Collected data:
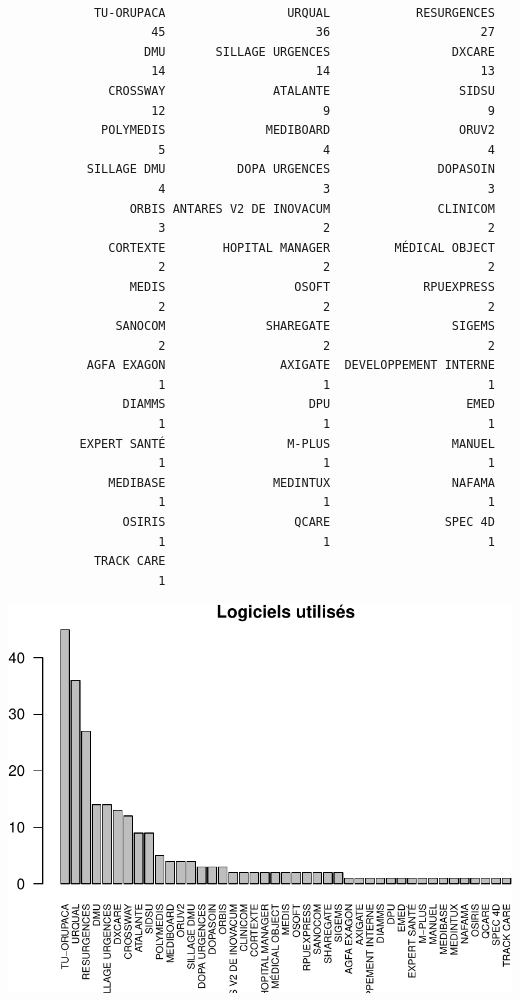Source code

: \documentclass[]{article}
\begin{document}
\begin{verbatim}

            TU-ORUPACA                 URQUAL            RESURGENCES 
                    45                     36                     27 
                   DMU       SILLAGE URGENCES                 DXCARE 
                    14                     14                     13 
              CROSSWAY               ATALANTE                  SIDSU 
                    12                      9                      9 
             POLYMEDIS              MEDIBOARD                  ORUV2 
                     5                      4                      4 
           SILLAGE DMU          DOPA URGENCES               DOPASOIN 
                     4                      3                      3 
                 ORBIS ANTARES V2 DE INOVACUM               CLINICOM 
                     3                      2                      2 
              CORTEXTE        HOPITAL MANAGER         MÉDICAL OBJECT 
                     2                      2                      2 
                 MEDIS                  OSOFT             RPUEXPRESS 
                     2                      2                      2 
               SANOCOM              SHAREGATE                 SIGEMS 
                     2                      2                      2 
           AGFA EXAGON                AXIGATE  DEVELOPPEMENT INTERNE 
                     1                      1                      1 
                DIAMMS                    DPU                   EMED 
                     1                      1                      1 
          EXPERT SANTÉ                 M-PLUS                 MANUEL 
                     1                      1                      1 
              MEDIBASE               MEDINTUX                 NAFAMA 
                     1                      1                      1 
                OSIRIS                  QCARE                SPEC 4D 
                     1                      1                      1 
            TRACK CARE 
                     1 
\end{verbatim}

\includegraphics{septembre2015_files/figure-latex/unnamed-chunk-4-1.pdf}
\end{document}
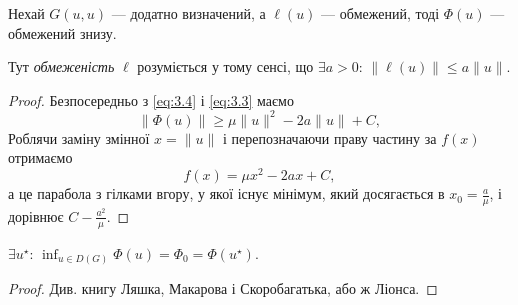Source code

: \begin{lemma}
    Нехай $G(u, u)$ --- додатно визначений, а $\ell(u)$ --- обмежений, тоді $\Phi(u)$ --- обмежений знизу.
\end{lemma}
\begin{remark}
    Тут \textit{обмеженість} $\ell$ розуміється у тому сенсі, що $\exists a > 0$: $\|\ell(u)\| \le a \|u\|$.
\end{remark}
\begin{proof}
    Безпосередньо з \eqref{eq:3.4} і \eqref{eq:3.3} маємо
    \begin{equation}
        \label{eq:3.5}
        \|\Phi(u)\| \ge \mu \|u\|^2 - 2 a \|u\| + C,
    \end{equation}
    Роблячи заміну змінної $x = \|u\|$ і перепозначаючи праву частину за $f(x)$ отримаємо
    \begin{equation*}
        f(x) = \mu x^2 - 2 a x + C,
    \end{equation*}
    а це парабола з гілками вгору, у якої існує мінімум, який досягається в $x_0 = \frac{a}{\mu}$, і дорівнює $C - \frac{a^2}{\mu}$.
\end{proof}

\begin{corollary}
    $\exists u^\star$: $\inf_{u \in D(G)} \Phi(u) = \Phi_0 = \Phi(u^\star)$.
\end{corollary}
\begin{proof}
    Див. книгу Ляшка, Макарова і Скоробагатька, або ж Ліонса.    
\end{proof}

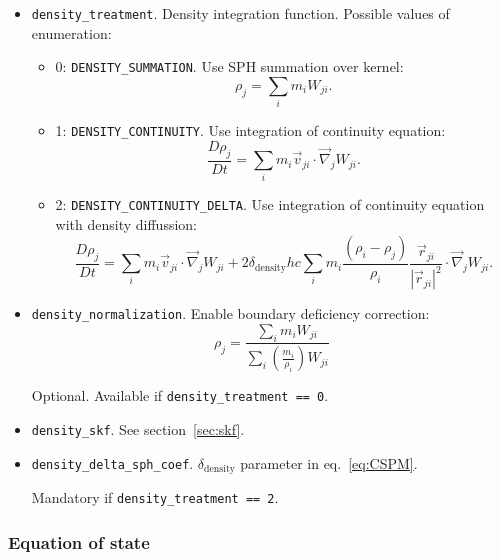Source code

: \begin{itemize}
    \item \verb|density_treatment|. Density integration function. Possible values of enumeration:
    \begin{itemize}
        \item 0: \verb|DENSITY_SUMMATION|. Use SPH summation over kernel:
        \begin{equation}
            \rho_{j} = \sum\limits_{i} m_{i} W_{ji}.
        \end{equation}

        \item 1: \verb|DENSITY_CONTINUITY|. Use integration of continuity equation:
        \begin{equation}
            \frac{D\rho_{j}}{Dt} = \sum\limits_{i} m_{i} \vec{v}_{ji} \cdot \vec{\nabla}_{j} W_{ji}.
        \end{equation}

        \item 2: \verb|DENSITY_CONTINUITY_DELTA|. Use integration of continuity equation with density diffussion:
        \begin{equation}\label{eq:CSPM}
             \frac{D\rho_{j}}{Dt} = \sum\limits_{i} m_{i} \vec{v}_{ji} \cdot \vec{\nabla}_{j} W_{ji} + 
             2\delta_{\text{density}} h c
             \sum\limits_{i}m_{i} \frac{(\rho_{i} - \rho_{j})}{\rho_{i}} \frac{\vec{r}_{ji}}{|\vec{r}_{ji}|^2} \cdot \vec{\nabla}_{j} W_{ji}.
        \end{equation}
    \end{itemize}

    \item \verb|density_normalization|. Enable boundary deficiency correction:
    \begin{equation}
        \rho_{j} = \frac{
        \sum\limits_{i}m_{i}W_{ji}
        }{
        \sum\limits_{i}
        \left(\frac{m_{i}}{\rho_{i}}\right) W_{ji}
        }
    \end{equation}

    Optional. Available if \verb|density_treatment == 0|.
    \item \verb|density_skf|. See section~\ref{sec:skf}.
    \item \verb|density_delta_sph_coef|. $\delta_{\text{density}}$ parameter in eq.~\ref{eq:CSPM}.
    
    Mandatory if \verb|density_treatment == 2|.
\end{itemize}

\subsubsection{Equation of state}

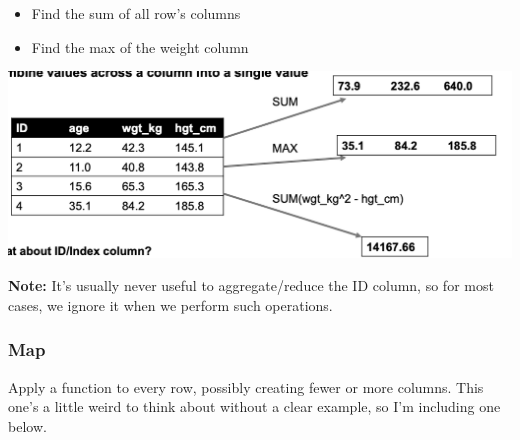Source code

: \documentclass[english, 10pt]{article}
\begin{document}
\begin{itemize}
	\item Find the sum of all row's columns
	\item Find the max of the weight column
\end{itemize}
\begin{center}
	\includegraphics[scale=0.4]{img/Aggregate.png}
\end{center}
\textbf{Note:} It's usually never useful to aggregate/reduce the ID column, so for most cases, we ignore it when we perform such operations.

\subsubsection{Map}

Apply a function to every row, possibly creating fewer or more columns. This one's a little weird to think about without a clear example, so I'm including one below.\\
\end{document}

Your objective:
I need every line of the data that has the word "columns"; please list them.

The completed task:
	\item Find the sum of all row's columns
Apply a function to every row, possibly creating fewer or more columns. This one's a little weird to think about without a clear example, so I'm including one below.\\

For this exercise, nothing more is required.